**** Exercise data ****

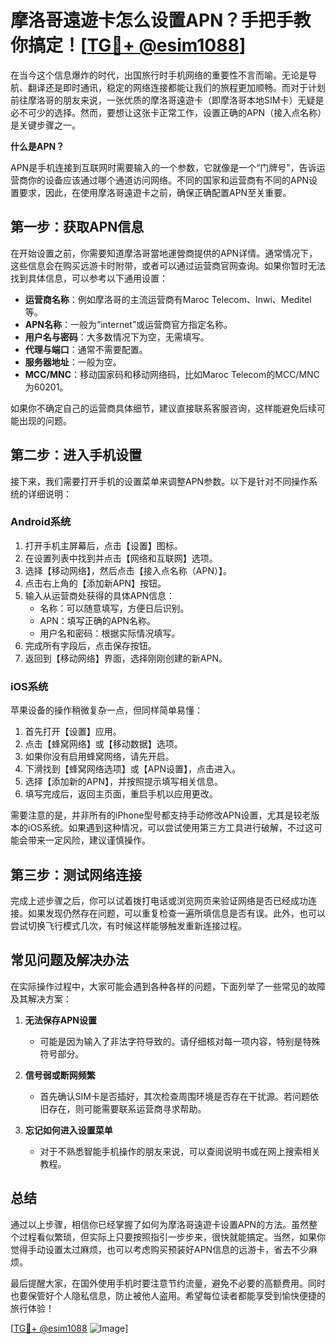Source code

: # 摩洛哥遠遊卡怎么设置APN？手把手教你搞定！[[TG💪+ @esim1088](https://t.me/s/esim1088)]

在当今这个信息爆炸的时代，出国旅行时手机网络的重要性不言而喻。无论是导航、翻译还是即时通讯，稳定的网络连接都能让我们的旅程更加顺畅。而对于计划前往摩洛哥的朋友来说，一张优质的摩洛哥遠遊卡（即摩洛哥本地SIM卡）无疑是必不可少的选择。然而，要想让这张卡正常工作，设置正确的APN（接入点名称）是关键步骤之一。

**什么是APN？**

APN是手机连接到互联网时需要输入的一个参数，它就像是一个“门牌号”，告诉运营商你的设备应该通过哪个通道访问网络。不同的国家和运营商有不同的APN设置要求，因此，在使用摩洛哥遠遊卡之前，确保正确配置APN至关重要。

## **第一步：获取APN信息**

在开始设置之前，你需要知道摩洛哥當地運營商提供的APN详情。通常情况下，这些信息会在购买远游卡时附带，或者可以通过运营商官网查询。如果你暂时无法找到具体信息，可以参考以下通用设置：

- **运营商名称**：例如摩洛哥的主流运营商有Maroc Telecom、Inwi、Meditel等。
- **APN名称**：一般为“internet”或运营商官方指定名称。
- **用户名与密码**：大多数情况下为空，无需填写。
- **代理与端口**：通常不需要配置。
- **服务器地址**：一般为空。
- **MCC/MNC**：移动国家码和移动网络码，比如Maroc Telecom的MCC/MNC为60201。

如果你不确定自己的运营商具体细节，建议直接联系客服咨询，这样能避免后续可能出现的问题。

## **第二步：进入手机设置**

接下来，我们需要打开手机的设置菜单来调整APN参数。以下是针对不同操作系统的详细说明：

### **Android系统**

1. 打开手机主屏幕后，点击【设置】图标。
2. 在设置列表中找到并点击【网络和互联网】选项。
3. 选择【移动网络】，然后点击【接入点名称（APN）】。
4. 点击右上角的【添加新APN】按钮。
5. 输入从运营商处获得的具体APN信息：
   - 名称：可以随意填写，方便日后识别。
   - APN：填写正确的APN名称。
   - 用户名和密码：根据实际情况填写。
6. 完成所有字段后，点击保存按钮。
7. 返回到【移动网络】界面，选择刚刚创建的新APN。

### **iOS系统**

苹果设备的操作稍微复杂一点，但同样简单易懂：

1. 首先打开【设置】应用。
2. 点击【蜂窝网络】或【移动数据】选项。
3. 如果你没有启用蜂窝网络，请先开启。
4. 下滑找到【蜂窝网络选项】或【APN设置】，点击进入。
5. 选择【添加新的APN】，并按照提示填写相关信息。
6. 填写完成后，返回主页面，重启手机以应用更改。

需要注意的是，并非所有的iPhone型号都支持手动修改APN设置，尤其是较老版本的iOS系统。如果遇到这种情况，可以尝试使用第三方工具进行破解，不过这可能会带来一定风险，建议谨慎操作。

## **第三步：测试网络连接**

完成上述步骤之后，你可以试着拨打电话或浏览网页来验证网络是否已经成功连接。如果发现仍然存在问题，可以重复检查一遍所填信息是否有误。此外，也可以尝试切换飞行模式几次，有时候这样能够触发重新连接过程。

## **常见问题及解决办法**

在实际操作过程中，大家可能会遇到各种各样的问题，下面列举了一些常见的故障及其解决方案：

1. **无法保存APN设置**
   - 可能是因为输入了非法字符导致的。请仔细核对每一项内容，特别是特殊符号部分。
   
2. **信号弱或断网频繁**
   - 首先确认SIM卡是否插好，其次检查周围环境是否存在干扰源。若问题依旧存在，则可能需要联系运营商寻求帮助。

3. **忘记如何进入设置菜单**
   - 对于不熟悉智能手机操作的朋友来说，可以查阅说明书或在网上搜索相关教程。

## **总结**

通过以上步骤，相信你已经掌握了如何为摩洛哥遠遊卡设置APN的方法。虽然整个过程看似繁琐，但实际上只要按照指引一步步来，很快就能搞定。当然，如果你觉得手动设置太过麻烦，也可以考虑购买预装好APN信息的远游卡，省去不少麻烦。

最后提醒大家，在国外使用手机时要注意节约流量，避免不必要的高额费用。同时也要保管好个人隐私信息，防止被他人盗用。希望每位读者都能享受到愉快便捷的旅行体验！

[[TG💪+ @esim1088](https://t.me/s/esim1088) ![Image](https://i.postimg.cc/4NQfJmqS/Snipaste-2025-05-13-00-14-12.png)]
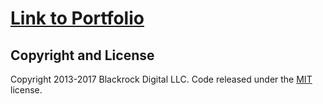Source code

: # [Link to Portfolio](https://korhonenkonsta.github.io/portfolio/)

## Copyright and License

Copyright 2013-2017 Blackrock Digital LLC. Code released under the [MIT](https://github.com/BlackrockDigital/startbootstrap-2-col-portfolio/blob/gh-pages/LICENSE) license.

****

> [Directions] In the records above, find the line containing "- 对于不熟悉智能手机操作的朋友来说，可以查阅说明书或在网上搜索相关教程。", then write out exactly that line and every later one through the last, omitting pictures.

> [Task response]
   - 对于不熟悉智能手机操作的朋友来说，可以查阅说明书或在网上搜索相关教程。

## **总结**

通过以上步骤，相信你已经掌握了如何为摩洛哥遠遊卡设置APN的方法。虽然整个过程看似繁琐，但实际上只要按照指引一步步来，很快就能搞定。当然，如果你觉得手动设置太过麻烦，也可以考虑购买预装好APN信息的远游卡，省去不少麻烦。

最后提醒大家，在国外使用手机时要注意节约流量，避免不必要的高额费用。同时也要保管好个人隐私信息，防止被他人盗用。希望每位读者都能享受到愉快便捷的旅行体验！

[[TG💪+ @esim1088](https://t.me/s/esim1088) ![Image](https://i.postimg.cc/4NQfJmqS/Snipaste-2025-05-13-00-14-12.png)]
Source code

: # [Link to Portfolio](https://korhonenkonsta.github.io/portfolio/)

## Copyright and License

Copyright 2013-2017 Blackrock Digital LLC. Code released under the [MIT](https://github.com/BlackrockDigital/startbootstrap-2-col-portfolio/blob/gh-pages/LICENSE) license.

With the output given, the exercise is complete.